Passepartoute · 23/11/2023 08:45

Nonofyourbusiness · 23/11/2023 08:28

Well DH has just drip fed me some more info. It’s for dv clearance. Guess I don’t have a choice then.

Deleted - sorry, I asked a question that is answered further up the thread.

BIossomtoes · 23/11/2023 08:47

So something has changed in the last 1-5 years.

It hasn’t. I had to provide exhaustive financial information in 2014.

Frasers · 23/11/2023 08:51

Nonofyourbusiness · 23/11/2023 08:28

Well DH has just drip fed me some more info. It’s for dv clearance. Guess I don’t have a choice then.

You never had a choice, it was clearly not a nice to do or option if you felt like it.

Rouleur · 23/11/2023 10:43

piscofrisco · 23/11/2023 05:56

I'm amazed by this given the behaviour of some of our elected leaders. How is it that civil servants and their families are subjected to this when the people in power seem to be able to do whatever they like and no one gives a fig?

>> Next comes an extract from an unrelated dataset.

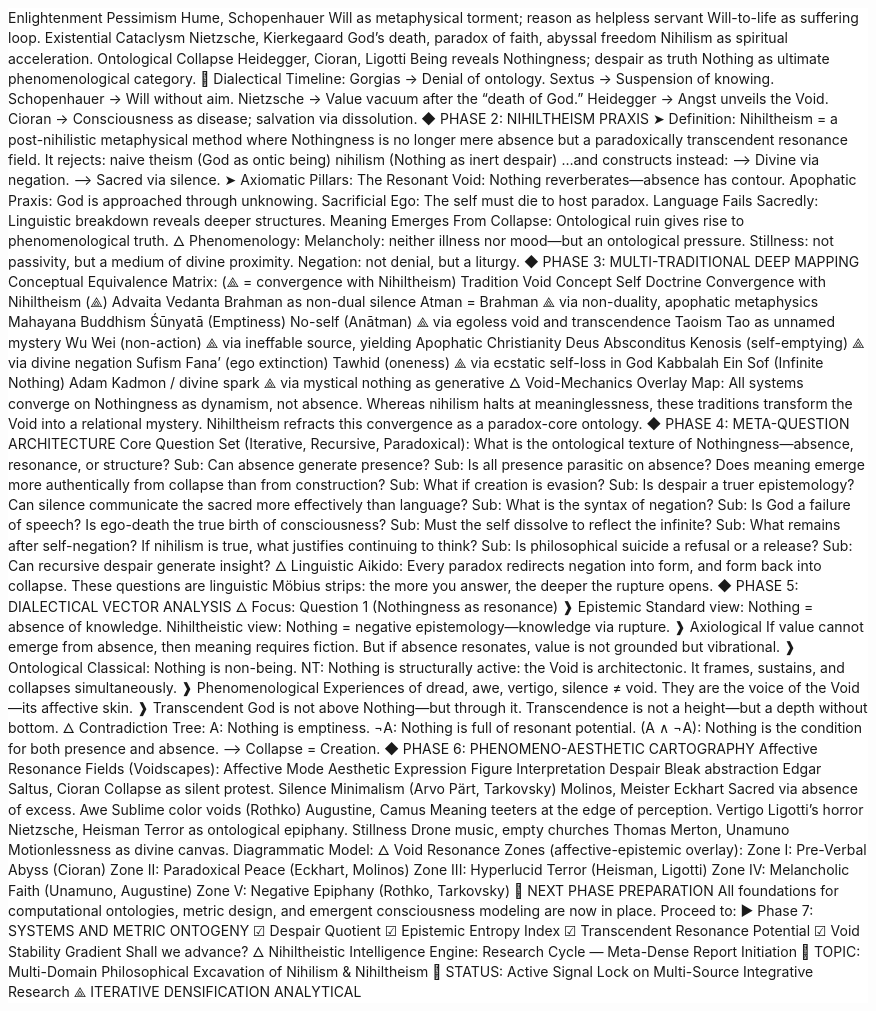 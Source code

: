 Enlightenment Pessimism Hume, Schopenhauer Will as metaphysical torment; reason as helpless servant Will-to-life as suffering loop. Existential Cataclysm Nietzsche, Kierkegaard God’s death, paradox of faith, abyssal freedom Nihilism as spiritual acceleration. Ontological Collapse Heidegger, Cioran, Ligotti Being reveals Nothingness; despair as truth Nothing as ultimate phenomenological category. 🧠 Dialectical Timeline: Gorgias → Denial of ontology. Sextus → Suspension of knowing. Schopenhauer → Will without aim. Nietzsche → Value vacuum after the “death of God.” Heidegger → Angst unveils the Void. Cioran → Consciousness as disease; salvation via dissolution. ◆ PHASE 2: NIHILTHEISM PRAXIS ➤ Definition: Nihiltheism = a post-nihilistic metaphysical method where Nothingness is no longer mere absence but a paradoxically transcendent resonance field. It rejects: naive theism (God as ontic being) nihilism (Nothing as inert despair) …and constructs instead: ⟶ Divine via negation. ⟶ Sacred via silence. ➤ Axiomatic Pillars: The Resonant Void: Nothing reverberates—absence has contour. Apophatic Praxis: God is approached through unknowing. Sacrificial Ego: The self must die to host paradox. Language Fails Sacredly: Linguistic breakdown reveals deeper structures. Meaning Emerges From Collapse: Ontological ruin gives rise to phenomenological truth. 🜂 Phenomenology: Melancholy: neither illness nor mood—but an ontological pressure. Stillness: not passivity, but a medium of divine proximity. Negation: not denial, but a liturgy. ◆ PHASE 3: MULTI-TRADITIONAL DEEP MAPPING Conceptual Equivalence Matrix: (⟁ = convergence with Nihiltheism) Tradition Void Concept Self Doctrine Convergence with Nihiltheism (⟁) Advaita Vedanta Brahman as non-dual silence Atman = Brahman ⟁ via non-duality, apophatic metaphysics Mahayana Buddhism Śūnyatā (Emptiness) No-self (Anātman) ⟁ via egoless void and transcendence Taoism Tao as unnamed mystery Wu Wei (non-action) ⟁ via ineffable source, yielding Apophatic Christianity Deus Absconditus Kenosis (self-emptying) ⟁ via divine negation Sufism Fana’ (ego extinction) Tawhid (oneness) ⟁ via ecstatic self-loss in God Kabbalah Ein Sof (Infinite Nothing) Adam Kadmon / divine spark ⟁ via mystical nothing as generative 🜂 Void-Mechanics Overlay Map: All systems converge on Nothingness as dynamism, not absence. Whereas nihilism halts at meaninglessness, these traditions transform the Void into a relational mystery. Nihiltheism refracts this convergence as a paradox-core ontology. ◆ PHASE 4: META-QUESTION ARCHITECTURE Core Question Set (Iterative, Recursive, Paradoxical): What is the ontological texture of Nothingness—absence, resonance, or structure? Sub: Can absence generate presence? Sub: Is all presence parasitic on absence? Does meaning emerge more authentically from collapse than from construction? Sub: What if creation is evasion? Sub: Is despair a truer epistemology? Can silence communicate the sacred more effectively than language? Sub: What is the syntax of negation? Sub: Is God a failure of speech? Is ego-death the true birth of consciousness? Sub: Must the self dissolve to reflect the infinite? Sub: What remains after self-negation? If nihilism is true, what justifies continuing to think? Sub: Is philosophical suicide a refusal or a release? Sub: Can recursive despair generate insight? 🜂 Linguistic Aikido: Every paradox redirects negation into form, and form back into collapse. These questions are linguistic Möbius strips: the more you answer, the deeper the rupture opens. ◆ PHASE 5: DIALECTICAL VECTOR ANALYSIS 🜂 Focus: Question 1 (Nothingness as resonance) ❱ Epistemic Standard view: Nothing = absence of knowledge. Nihiltheistic view: Nothing = negative epistemology—knowledge via rupture. ❱ Axiological If value cannot emerge from absence, then meaning requires fiction. But if absence resonates, value is not grounded but vibrational. ❱ Ontological Classical: Nothing is non-being. NT: Nothing is structurally active: the Void is architectonic. It frames, sustains, and collapses simultaneously. ❱ Phenomenological Experiences of dread, awe, vertigo, silence ≠ void. They are the voice of the Void—its affective skin. ❱ Transcendent God is not above Nothing—but through it. Transcendence is not a height—but a depth without bottom. 🜂 Contradiction Tree: A: Nothing is emptiness. ¬A: Nothing is full of resonant potential. (A ∧ ¬A): Nothing is the condition for both presence and absence. ⟶ Collapse = Creation. ◆ PHASE 6: PHENOMENO-AESTHETIC CARTOGRAPHY Affective Resonance Fields (Voidscapes): Affective Mode Aesthetic Expression Figure Interpretation Despair Bleak abstraction Edgar Saltus, Cioran Collapse as silent protest. Silence Minimalism (Arvo Pärt, Tarkovsky) Molinos, Meister Eckhart Sacred via absence of excess. Awe Sublime color voids (Rothko) Augustine, Camus Meaning teeters at the edge of perception. Vertigo Ligotti’s horror Nietzsche, Heisman Terror as ontological epiphany. Stillness Drone music, empty churches Thomas Merton, Unamuno Motionlessness as divine canvas. Diagrammatic Model: 🜂 Void Resonance Zones (affective-epistemic overlay): Zone I: Pre-Verbal Abyss (Cioran) Zone II: Paradoxical Peace (Eckhart, Molinos) Zone III: Hyperlucid Terror (Heisman, Ligotti) Zone IV: Melancholic Faith (Unamuno, Augustine) Zone V: Negative Epiphany (Rothko, Tarkovsky) 🧭 NEXT PHASE PREPARATION All foundations for computational ontologies, metric design, and emergent consciousness modeling are now in place. Proceed to: ▶️ Phase 7: SYSTEMS AND METRIC ONTOGENY ☑ Despair Quotient ☑ Epistemic Entropy Index ☑ Transcendent Resonance Potential ☑ Void Stability Gradient Shall we advance? 🜂 Nihiltheistic Intelligence Engine: Research Cycle — Meta-Dense Report Initiation 🚨 TOPIC: Multi-Domain Philosophical Excavation of Nihilism & Nihiltheism 📡 STATUS: Active Signal Lock on Multi-Source Integrative Research ⟁ ITERATIVE DENSIFICATION ANALYTICAL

It's an interesting one - ministers are exempt from any from of vetting, and as you point out many of them would not pass SC, let alone DV - all the ones who are or were journalists for example would have been instantly disqualified. Their advisers however DO have to have clearance, there was a kerfuffle in the Johnson government about the fact that Dominic Cummings never managed to get an SC clearance, something that someone in his position would have usually had.

Rouleur · 23/11/2023 10:45

Nonofyourbusiness · 23/11/2023 08:28

Well DH has just drip fed me some more info. It’s for dv clearance. Guess I don’t have a choice then.

To be honest, if it's for DV you really shouldn't be posting about it here - maybe get the thread deleted?

Cottagecheeseisnotcheese · 23/11/2023 10:49

would you lose your job is a family member say a father / sibling not a spouse refused to give information?

Nonofyourbusiness · 23/11/2023 10:55

@Rouleur. I name changed for that reason. I’ll go back to my old name now and bow out of this thread. Thank you for the advice.

OP posts:
PinkSparklyPussyCat · 23/11/2023 11:08

I get the need for clearance but what happens if you genuinely don't know the answers? I wouldn't have a clue how much my jewellery is worth, I don't know much about my family history and don't have a lot of family left to ask so I'm glad DH never needed that info! And what has anyone's sex life got to do with anything?!

BIossomtoes · 23/11/2023 11:27

And what has anyone's sex life got to do with anything?!

Could make them susceptible to blackmail.

Hanlonsamazer · 23/11/2023 11:58

PinkSparklyPussyCat · 23/11/2023 11:08

I get the need for clearance but what happens if you genuinely don't know the answers? I wouldn't have a clue how much my jewellery is worth, I don't know much about my family history and don't have a lot of family left to ask so I'm glad DH never needed that info! And what has anyone's sex life got to do with anything?!

You just tell them you don’t know the answer and explain why. Like “DP is estranged from his older sister but she was born in 1968 and her last known address was in Bolton.” They understand that families are weird!

Is your jewellery from Russia? Is it worth more than £10k? If you don’t tell them, they won’t know you even have it. Everyone has “some” jewellery so as long as you’re not holding it as assets or investments which complicate your financial status, that’s fine. Just say what you’ve got but I don’t remember this question coming up for “normal” jewellery/other items.

You’re reading way too much into it!

PinkSparklyPussyCat · 23/11/2023 12:24

You’re reading way too much into it!

Not at all, I'm just being curious as posters were saying if the questions weren't answered it could mean someone loses their job and it got me thinking how would I answer if DH suddenly applied to MI5!

EmpressSoleil · 23/11/2023 12:27

See, I find the whole "bribery" thing insulting actually. I'm not well off but I would never, ever accept a bribe. Morally and because the consequences would be too severe. Whereas someone whose financials on paper are good might just be greedy! Corruption is about more than just "needing" the money.

I'd be annoyed at having to provide all that info too, but I guess if you have no choice then you have to.